Я и сейчас вижу двух бедно одетых мальчиков, сладко спящих на полу вагона. Я вижу и глаза пассажиров, смотрящих на них, странно похожие на глаза Сикстинской мадонны Рафаэля — молодой матери, идущей по облакам и несущей людям в жертву своего сына — младенца с трагическим лицом, впитавшим все грядущие ужасы предательств и обманов, низостей, боли душевных и физических истязаний, уготованное ему человечеством.

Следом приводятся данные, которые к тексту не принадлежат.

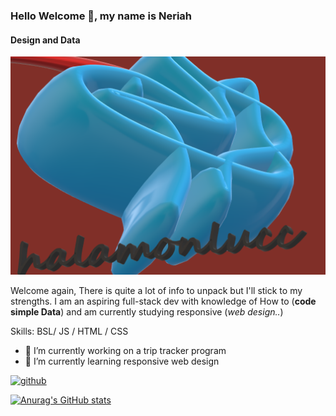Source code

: ### Hello Welcome  👋, my name is Neriah
#### Design and Data
![Design and Data](https://github.com/na2ra31ha/na2ra31ha/blob/main/keep%20up.png)

Welcome again, There is quite a lot of info to unpack but I'll stick to my strengths. I am an aspiring full-stack dev with knowledge of How to (**code simple Data**) and am currently studying responsive (*web design..*)



Skills: BSL/ JS / HTML / CSS

- 🔭 I’m currently working on a trip tracker program 
- 🌱 I’m currently learning responsive web design 


[<img src='https://cdn.jsdelivr.net/npm/simple-icons@3.0.1/icons/github.svg' alt='github' height='40'>](https://github.com/na2ra31ha)  


[![Anurag's GitHub stats](https://github-readme-stats.vercel.app/api?username=na2ra31ha)](https://github.com/anuraghazra/github-readme-stats)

Так же всегда в моих воспоминаниях живут трубка Качалова—Карено, которую он держит во рту, читая какие-то бумаги, неестественно, с щемящей болью стиснув ее губами[49]; или разбросанные ноги Хмелева—Каренина, когда он вдруг падал на колени перед постелью умирающей Анны[50], или зарождение мелодии любви среди бурных противоречивых страстей кровавой вражды в поэме Чайковского[51]. Я слышу и иные интонации Шаляпина, вижу зарождение танца на именинах Татьяны в сцене бала у Лариных, созданной Станиславским.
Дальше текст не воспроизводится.